Lines from the material below that hold the string "side" are what is needed; copy each of them.

*** DATA FOR ANALYSIS ***

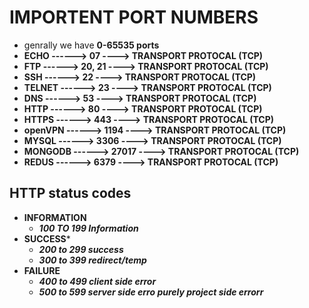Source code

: # IMPORTENT PORT NUMBERS
* genrally we have **0-65535 ports**
*    **ECHO             ------>    07             ----> TRANSPORT PROTOCAL (TCP)**    
*    **FTP              ------>    20, 21         ----> TRANSPORT PROTOCAL (TCP)**     
*    **SSH              ------>    22             ----> TRANSPORT PROTOCAL (TCP)** 
*    **TELNET           ------>    23             ----> TRANSPORT PROTOCAL (TCP)** 
*    **DNS              ------>    53             ----> TRANSPORT PROTOCAL (TCP)** 
*    **HTTP             ------>    80             ----> TRANSPORT PROTOCAL (TCP)** 
*    **HTTPS            ------>    443            ----> TRANSPORT PROTOCAL (TCP)** 
*    **openVPN          ------>    1194           ----> TRANSPORT PROTOCAL (TCP)** 
*    **MYSQL            ------>    3306           ----> TRANSPORT PROTOCAL (TCP)** 
*    **MONGODB          ------>    27017          ----> TRANSPORT PROTOCAL (TCP)** 
*    **REDUS            ------>    6379           ----> TRANSPORT PROTOCAL (TCP)**


## HTTP status codes
* **INFORMATION**
    * ***100 TO 199 Information***
* **SUCCESS*** 
    * ***200 to 299 success***
    * ***300 to 399 redirect/temp***
* **FAILURE**
    * ***400 to 499 client side error***
    * ***500 to 599 server side erro purely project side errorr***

***

RESPONSE AREA:
    * ***400 to 499 client side error***
    * ***500 to 599 server side erro purely project side errorr***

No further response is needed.